Personal information
- Full name: Ntuthuko Radebe
- Date of birth: 29 September 1994
- Place of birth: Johannesburg, South Africa
- Date of death: 4 July 2017 (aged 22)
- Place of death: Newcastle, South Africa
- Height: 1.65 m (5 ft 5 in)
- Position: Full-back

Youth career
- 0000–2012: Aspire Academy
- 2012: K.A.S. Eupen

Senior career*
- Years: Team / Apps / (Gls)
- 2012–2017: K.A.S. Eupen / 35 / (1)

= Ntuthuko Radebe =

South African soccer player

Ntuthuko Radebe (29 September 1994 – 4 July 2017) was a South African footballer who played as a full-back.

==Club career==
===Early career===
Born in 1994 in Johannesburg, Radebe started his youth football career at Aspire Academy. In July 2012, he moved to Belgium side K.A.S. Eupen reserve team.

===K.A.S. Eupen===
In 2012, Radebe was called up for K.A.S. Eupen first team. On 15 December 2012, Radebe made his senior team debut in Belgian Second Division (currently Belgian First Division B) against Dessel Sport at Armand Melis Stadion, replacing Fazlı Kocabaş at the 82nd by coach Tintín Márquez. On 26 January 2014, he scored his first senior goal against SC Eendracht Aalst in the 20th minute.
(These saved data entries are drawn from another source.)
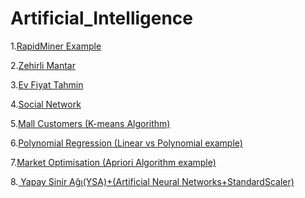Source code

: # Artificial_Intelligence

<p>1.<a href="https://fatihmehmetergin.github.io/Artificial_Intelligence/RapidMiner.PNG">RapidMiner Example</a></p>

<p>2.<a href="https://github.com/fatihmehmetergin/Artificial_Intelligence/blob/master/Mushrooms/zehirli_mantar.ipynb">Zehirli Mantar</a></p>

<p>3.<a href="https://github.com/fatihmehmetergin/Artificial_Intelligence/blob/master/Ev%20Fiyat/Ev_Fiyat.ipynb">Ev Fiyat Tahmin</a></p>

<p>4.<a href="https://github.com/fatihmehmetergin/Artificial_Intelligence/blob/master/Social_Network/Social%20Network.ipynb">Social Network</a></p>

<p>5.<a href="https://github.com/fatihmehmetergin/Artificial_Intelligence/blob/master/Mall_Customers/Mall_Customers.ipynb">Mall Customers (K-means Algorithm)</a></p>

<p>6.<a href="https://github.com/fatihmehmetergin/Artificial_Intelligence/blob/master/polynomial_regression/polynomial_regression.ipynb">Polynomial Regression (Linear vs Polynomial example)</a></p>

<p>7.<a href="https://github.com/fatihmehmetergin/Artificial_Intelligence/blob/master/Market_Optimisation/Market_Basket.ipynb">Market Optimisation (Apriori Algorithm example) </a></p>

<p>8.<a href="https://github.com/fatihmehmetergin/Artificial_Intelligence/blob/master/Yapay_Sinir_Agi/YapaySinirAgi.ipynb"> Yapay Sinir Ağı(YSA)+(Artificial Neural Networks+StandardScaler)</a></p>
Radebe played 34 games and scored one goal in Belgian Second Division from 2012 to 2015. In the 2015–16 season, Eupen ended the season as runners-up and promoted to Belgian First Division A. On 15 October 2016, he made his Belgian First Division A debut against Waasland-Beveren, playing as a starter for 82 minutes.

==Death==
On 4 July 2017, Radebe died in a car accident.